### Your instructions
Please copy out every line in the entries that includes the word "Elsőfokú".

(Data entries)
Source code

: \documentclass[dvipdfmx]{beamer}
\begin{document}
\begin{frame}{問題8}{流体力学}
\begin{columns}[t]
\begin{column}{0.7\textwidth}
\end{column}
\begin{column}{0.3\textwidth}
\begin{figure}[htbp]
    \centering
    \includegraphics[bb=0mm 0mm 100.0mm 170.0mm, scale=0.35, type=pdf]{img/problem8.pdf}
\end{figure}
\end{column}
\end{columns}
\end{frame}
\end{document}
* * *
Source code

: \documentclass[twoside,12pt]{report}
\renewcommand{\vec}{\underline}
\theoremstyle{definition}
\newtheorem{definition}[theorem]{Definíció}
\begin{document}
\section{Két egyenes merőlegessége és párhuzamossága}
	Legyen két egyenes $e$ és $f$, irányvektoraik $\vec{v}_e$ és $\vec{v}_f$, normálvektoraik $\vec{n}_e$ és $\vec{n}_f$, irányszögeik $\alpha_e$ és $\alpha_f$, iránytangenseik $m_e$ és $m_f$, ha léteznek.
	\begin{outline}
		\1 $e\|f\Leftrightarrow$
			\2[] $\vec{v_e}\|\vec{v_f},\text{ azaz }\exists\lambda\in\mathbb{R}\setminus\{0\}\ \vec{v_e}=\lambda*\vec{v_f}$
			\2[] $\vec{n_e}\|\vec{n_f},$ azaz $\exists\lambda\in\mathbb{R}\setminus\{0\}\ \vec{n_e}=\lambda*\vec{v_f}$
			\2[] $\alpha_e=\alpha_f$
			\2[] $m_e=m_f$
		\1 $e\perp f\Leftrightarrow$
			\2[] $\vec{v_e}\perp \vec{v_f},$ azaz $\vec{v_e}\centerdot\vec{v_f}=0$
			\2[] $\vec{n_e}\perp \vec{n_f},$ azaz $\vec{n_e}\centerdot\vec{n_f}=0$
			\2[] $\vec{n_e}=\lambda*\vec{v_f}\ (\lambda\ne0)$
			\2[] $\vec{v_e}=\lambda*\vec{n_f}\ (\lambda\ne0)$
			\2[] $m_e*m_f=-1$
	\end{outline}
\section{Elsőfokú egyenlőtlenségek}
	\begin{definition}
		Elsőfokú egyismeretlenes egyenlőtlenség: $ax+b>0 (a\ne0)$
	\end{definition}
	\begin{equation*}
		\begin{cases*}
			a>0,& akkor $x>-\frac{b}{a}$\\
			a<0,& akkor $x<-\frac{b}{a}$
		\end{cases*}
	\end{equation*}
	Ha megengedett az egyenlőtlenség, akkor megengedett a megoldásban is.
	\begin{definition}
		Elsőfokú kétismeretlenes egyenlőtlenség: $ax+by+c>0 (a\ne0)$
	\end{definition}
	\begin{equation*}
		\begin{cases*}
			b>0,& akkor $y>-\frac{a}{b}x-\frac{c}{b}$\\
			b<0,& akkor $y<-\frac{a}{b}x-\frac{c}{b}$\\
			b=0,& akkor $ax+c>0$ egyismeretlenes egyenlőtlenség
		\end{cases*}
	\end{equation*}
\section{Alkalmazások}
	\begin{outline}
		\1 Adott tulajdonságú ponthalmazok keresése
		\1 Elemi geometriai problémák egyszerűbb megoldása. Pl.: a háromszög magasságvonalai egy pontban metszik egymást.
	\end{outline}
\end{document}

### The completed task
\section{Elsőfokú egyenlőtlenségek}
		Elsőfokú egyismeretlenes egyenlőtlenség: $ax+b>0 (a\ne0)$
		Elsőfokú kétismeretlenes egyenlőtlenség: $ax+by+c>0 (a\ne0)$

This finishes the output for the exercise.